J’ai été arrêté le 17 février 2009, accusé de « représenter une menace pour les institutions publiques et de les dénigrer  », puis jeté en prison. Des mois plus tard, on m’a également accusé d’avoir « enfreint la législation sur les devises ». J’ai été condamné à trois ans d’emprisonnement et à une amende de près de 75 000 euros.

Les différents stades des poursuites et du procès ont constitué une violation flagrante du droit, cela a été reconnu, de ma détention arbitraire à ma convocation à la maison de mes parents pour pouvoir la perquisitionner sans mandat, en passant par ma garde à vue prolongée à l’excès et par la falsification des éléments de preuve ou encore toutes les irrégularités dont ont été entachés mes procès en première instance et en appel.

La plus grossière : le tribunal a forgé de toutes pièces un communiqué de presse qu’il m’a attribué et qu’il a utilisé à ma charge. En dépit de sa condamnation, le juge a écrit noir sur blanc dans les attendus de son jugement : « le législateur marocain n’a pas défini les institutions publiques ». J’ai donc été condamné pour un chef d’inculpation dénué de sens et qui a été formulé pour restreindre la liberté d’expression et opprimer les défenseurs des droits humains et les journalistes.

J’ai été arrêté parce que j’ai diffusé, sur des plateformes marocaines et internationales et dans le respect des pratiques en matière de droits humains reconnues à l’échelle internationale, des communiqués de presse sur l’implication des forces de sécurité dans des réseaux internationaux de trafic de drogue et sur l’infiltration du Parlement par des barons de la drogue manœuvrant pour inciter les politiciens à soutenir leur commerce illégal. Après la diffusion de ces communiqués, des dizaines de membres des forces de sécurité ont été arrêtés, y compris de hauts gradés de l’armée, avant que je ne me retrouve moi-même en prison.

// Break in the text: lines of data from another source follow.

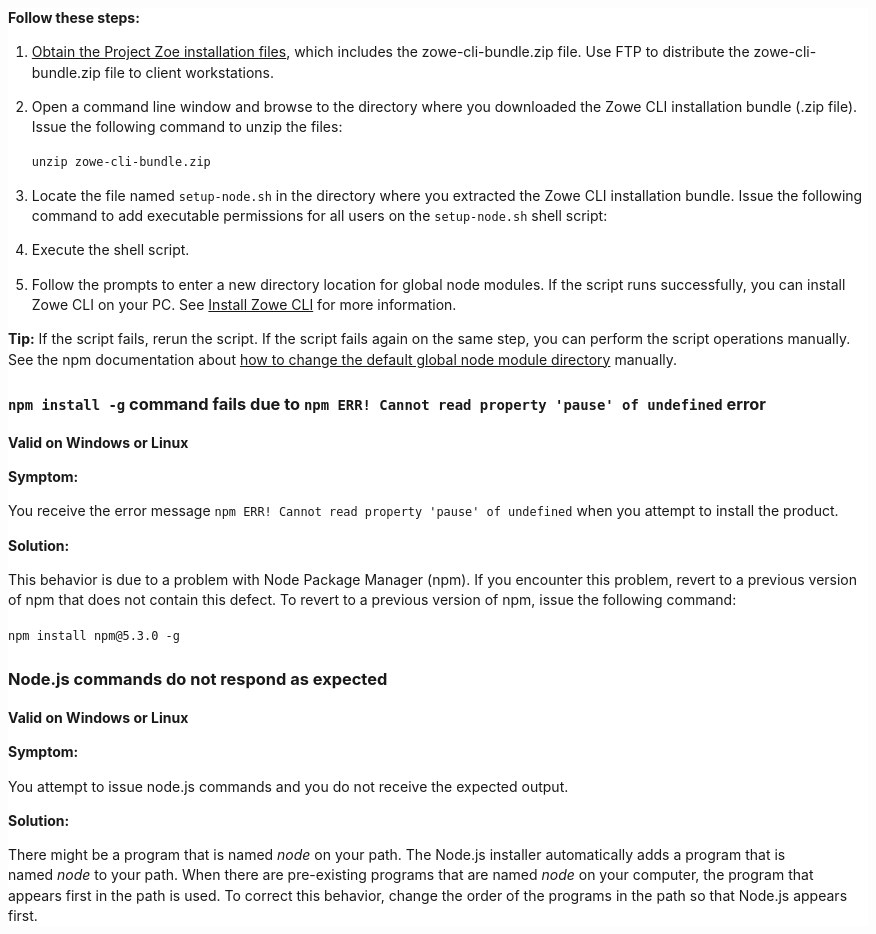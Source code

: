 **Follow these steps:**

1.  [Obtain the Project Zoe installation files](zoegettingstarted.md), which includes the zowe-cli-bundle.zip file. Use FTP to distribute the zowe-cli-bundle.zip file to client workstations.
2.  Open a command line window and browse to the directory where you downloaded the Zowe CLI installation bundle (.zip file). Issue the following command to unzip the files:

    ```
    unzip zowe-cli-bundle.zip
    ```
3. Locate the file named `setup-node.sh` in the directory where you extracted the Zowe CLI installation bundle. Issue the following command to add executable permissions for all users on the `setup-node.sh` shell script:
4.  Execute the shell script.

5.  Follow the prompts to enter a new directory location for global node modules. If the script runs successfully, you can install Zowe CLI on your PC. See [Install Zowe CLI](cli-installcli.md) for more
    information. 

**Tip:** If the script fails, rerun the script. If the script fails again on the same step, you can perform the script operations manually. See the npm documentation about [how to change the default global node module directory](https://docs.npmjs.com/getting-started/fixing-npm-permissions#option-two-change-npms-default-directory)
manually.

### `npm install -g` command fails due to `npm ERR! Cannot read property 'pause' of undefined` error

**Valid on Windows or Linux**

**Symptom:**

You receive the error message `npm ERR! Cannot read property 'pause' of undefined` when you attempt to install the product. 

**Solution:**

This behavior is due to a problem with Node Package Manager (npm). If
you encounter this problem, revert to a previous version of npm that
does not contain this defect. To revert to a previous version of npm,
issue the following command:

`npm install npm@5.3.0 -g`

### Node.js commands do not respond as expected

**Valid on Windows or Linux**

**Symptom:**

You attempt to issue node.js commands and you do not receive the expected  output.

**Solution:**

There might be a program that is named *node* on your path. The Node.js installer automatically adds a program that is named *node* to your path. When there are pre-existing programs that are named *node* on your computer, the program that appears first in the path is used. To correct this behavior, change the order of the programs in the path so that Node.js appears first.
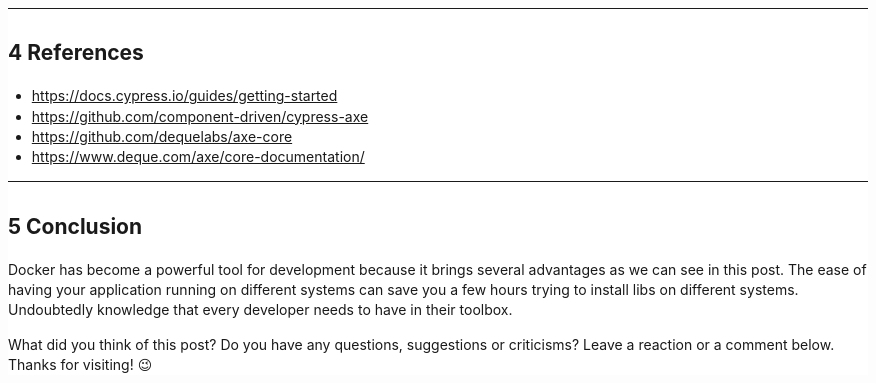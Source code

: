 
---

## 4 References
- https://docs.cypress.io/guides/getting-started
- https://github.com/component-driven/cypress-axe
- https://github.com/dequelabs/axe-core
- https://www.deque.com/axe/core-documentation/


---
## 5 Conclusion
Docker has become a powerful tool for development because it brings several advantages as we can see in this post. The ease of having your application running on different systems can save you a few hours trying to install libs on different systems. Undoubtedly knowledge that every developer needs to have in their toolbox.

What did you think of this post? Do you have any questions, suggestions or criticisms? Leave a reaction or a comment below. Thanks for visiting! 😉
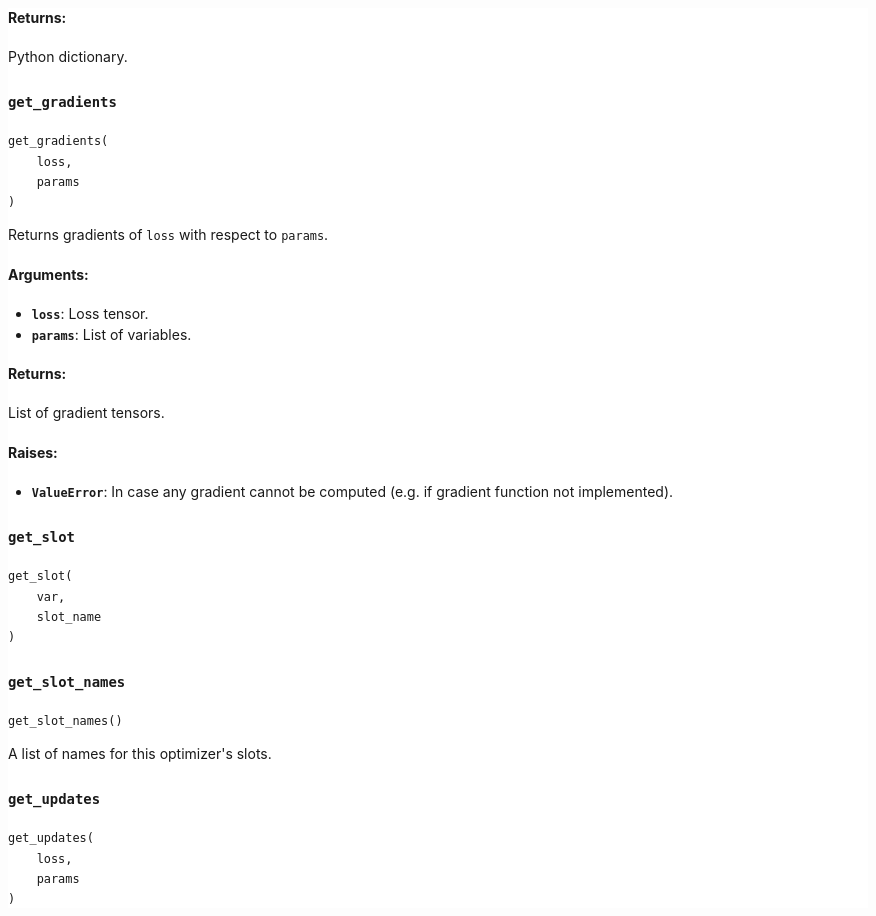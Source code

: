 #### Returns:

Python dictionary.


<h3 id="get_gradients"><code>get_gradients</code></h3>

``` python
get_gradients(
    loss,
    params
)
```

Returns gradients of `loss` with respect to `params`.


#### Arguments:


* <b>`loss`</b>: Loss tensor.
* <b>`params`</b>: List of variables.


#### Returns:

List of gradient tensors.



#### Raises:


* <b>`ValueError`</b>: In case any gradient cannot be computed (e.g. if gradient
  function not implemented).

<h3 id="get_slot"><code>get_slot</code></h3>

``` python
get_slot(
    var,
    slot_name
)
```




<h3 id="get_slot_names"><code>get_slot_names</code></h3>

``` python
get_slot_names()
```

A list of names for this optimizer's slots.


<h3 id="get_updates"><code>get_updates</code></h3>

``` python
get_updates(
    loss,
    params
)
```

Pourtant le tribunal continuait à me demander : « Avez-vous des preuves de l’implication de certains éléments des forces de sécurité dans la trafic de drogue international ? » Et je répondais en vain : « Vous en avez déjà arrêté des dizaines un mois avant de m’arrêter, et maintenant vous m’envoyez en prison avec eux  ». En outre, pour mon avocat a présenté aux juges des communiqués émis par des représentants de partis politiques faisant partie du gouvernement qui confirmaient l’infiltration du monde politique par des barons de la drogue ; l’un d’eux a même déclaré publiquement sur la deuxième chaîne marocaine que près d’un tiers des parlementaires marocains étaient des barons de la drogue, mais le tribunal n’y a prêté aucune attention et j’ai été condamné.

Solidarité

Amnesty a été la première organisation de défense des droits humains à prendre contact avec mon frère. Elle l’a fait dès le deuxième jour de ma détention et, le quatrième jour, elle a publié un rapport sur mon cas dans lequel elle demandait à l’État de me libérer immédiatement et sans condition. À part cela, le troisième jour, Human Rights Watch est intervenue et a aussi publié un communiqué sur ma situation. Ces deux interventions m’ont confirmé par la suite que ces deux organisations s’employaient à soutenir la mobilisation en ma faveur aux niveaux national et international, afin que les mailles du complot organisé contre moi se desserrent.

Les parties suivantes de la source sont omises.